After you add it, you’ll see your command appear under Tools menu next to External Tools.

Tools - git log

How to add Git Bash to your Visual Studio menu – 109

You can add Git commands to your main menu bar in Visual Studio.

Git - Git Bash as a VS menu item

For today’s example, you’ll see me add a Git menu with a command to open Git Bash in a command prompt.

command prompt opened outside VS

Part 1 – Add Git Bash as an External Tool

I promised myself I wouldn’t blog about VS tips in this series. I’m sure if you searched you’ll find my old posts how the External Tools works 🙂

External Tools showing Git Bash added

Just note the order in which Git Bash is listed above. In my example, it is External Tools 3. This will be needed in a second.

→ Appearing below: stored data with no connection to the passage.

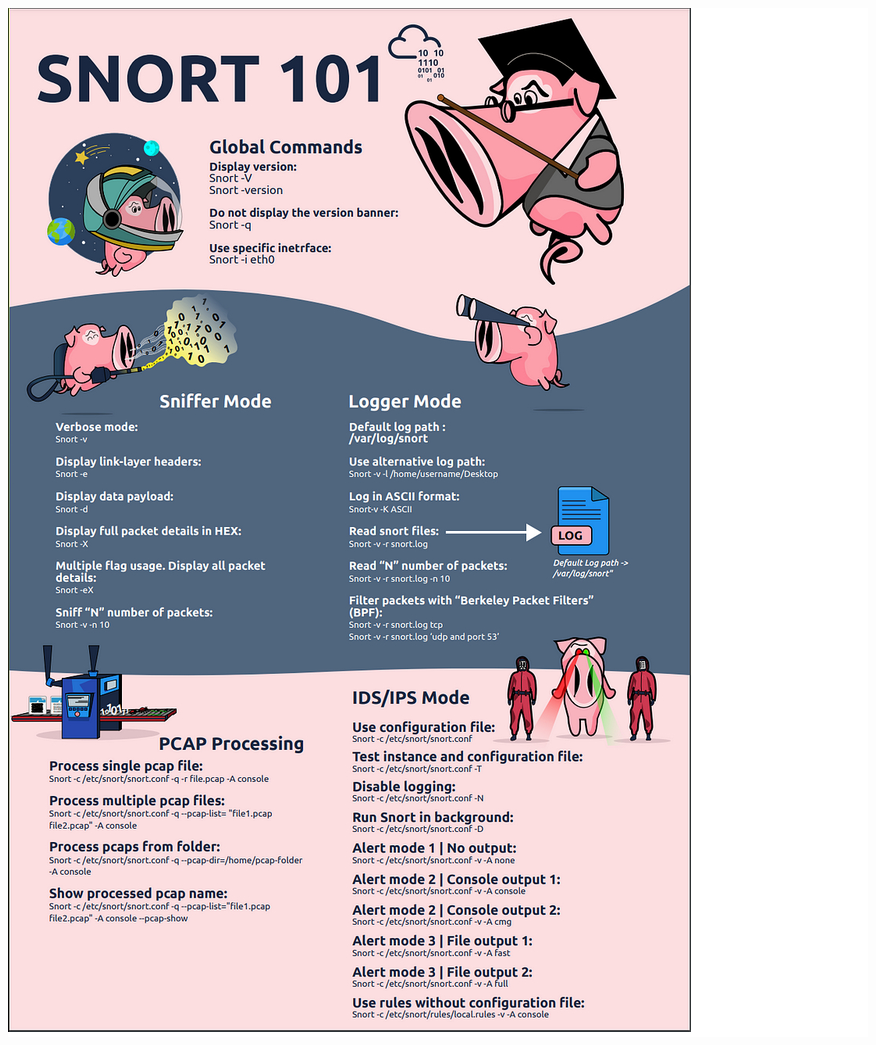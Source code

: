 ![](03%20-%20Network%20Security%20and%20Traffic%20Analysis/_resources/02%20Snort/f8ddfd4a9a97258360c86f200b38a781_MD5.jpg)
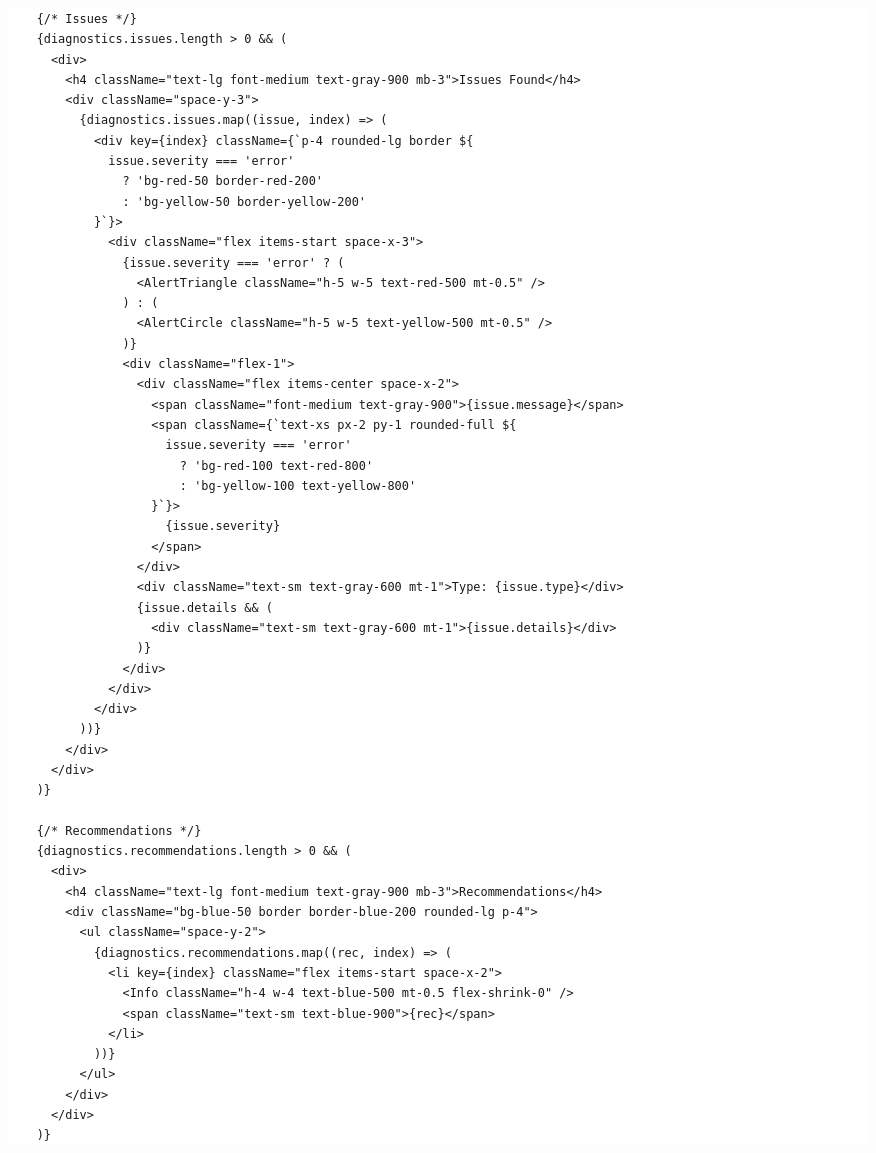         {/* Issues */}
        {diagnostics.issues.length > 0 && (
          <div>
            <h4 className="text-lg font-medium text-gray-900 mb-3">Issues Found</h4>
            <div className="space-y-3">
              {diagnostics.issues.map((issue, index) => (
                <div key={index} className={`p-4 rounded-lg border ${
                  issue.severity === 'error' 
                    ? 'bg-red-50 border-red-200' 
                    : 'bg-yellow-50 border-yellow-200'
                }`}>
                  <div className="flex items-start space-x-3">
                    {issue.severity === 'error' ? (
                      <AlertTriangle className="h-5 w-5 text-red-500 mt-0.5" />
                    ) : (
                      <AlertCircle className="h-5 w-5 text-yellow-500 mt-0.5" />
                    )}
                    <div className="flex-1">
                      <div className="flex items-center space-x-2">
                        <span className="font-medium text-gray-900">{issue.message}</span>
                        <span className={`text-xs px-2 py-1 rounded-full ${
                          issue.severity === 'error' 
                            ? 'bg-red-100 text-red-800' 
                            : 'bg-yellow-100 text-yellow-800'
                        }`}>
                          {issue.severity}
                        </span>
                      </div>
                      <div className="text-sm text-gray-600 mt-1">Type: {issue.type}</div>
                      {issue.details && (
                        <div className="text-sm text-gray-600 mt-1">{issue.details}</div>
                      )}
                    </div>
                  </div>
                </div>
              ))}
            </div>
          </div>
        )}

        {/* Recommendations */}
        {diagnostics.recommendations.length > 0 && (
          <div>
            <h4 className="text-lg font-medium text-gray-900 mb-3">Recommendations</h4>
            <div className="bg-blue-50 border border-blue-200 rounded-lg p-4">
              <ul className="space-y-2">
                {diagnostics.recommendations.map((rec, index) => (
                  <li key={index} className="flex items-start space-x-2">
                    <Info className="h-4 w-4 text-blue-500 mt-0.5 flex-shrink-0" />
                    <span className="text-sm text-blue-900">{rec}</span>
                  </li>
                ))}
              </ul>
            </div>
          </div>
        )}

Part 2 – Create a Git menu in VS

Same story as above. I’m certain you can find my ancient posts, so here’s the quick version. Go to Tools – Customize – Commands

Then click Add New Menu and click Modify Selection (yeah, that’s some ancient UI) to give it a name, e.g. Git, and an icon and such if you want.

Tools - Customize - Commands

Lastly, switch the Menu bar: to Git (or whatever you called your menu). Click Add New Menu and select Tools – External Command <your number from above>

Menu bar dropdown switched to Git

And you should be good to go!

Thanks again to Ed’s O’Reilly course on Git for Visual Studio for the inspiration!

How to know what the capitalized letter means in [Y/n] – 108

I promised myself I’d be honest, brutally honest, about all the things I’ve had to learn. And one of them is about the capitalized letter when you’re presented with such a question in a command line interface.

I’ll admit I was typing in ‘Y’ as a response. Perhaps it wants me to be really sure. Kinda like when you want to get hot water out of a water cooler, you have to press 2 buttons or hold one button down, etc.

The capitalized letter is the default if you were to simply press enter.

For example, if you want to open VS as your external diff tool, as you saw in yesterday’s tip

$ git difftool branch-name file-name

Launch 'vsdiffmerge' [Y/n]?

You can simply press enter, and the vsdiffmerge command will be run!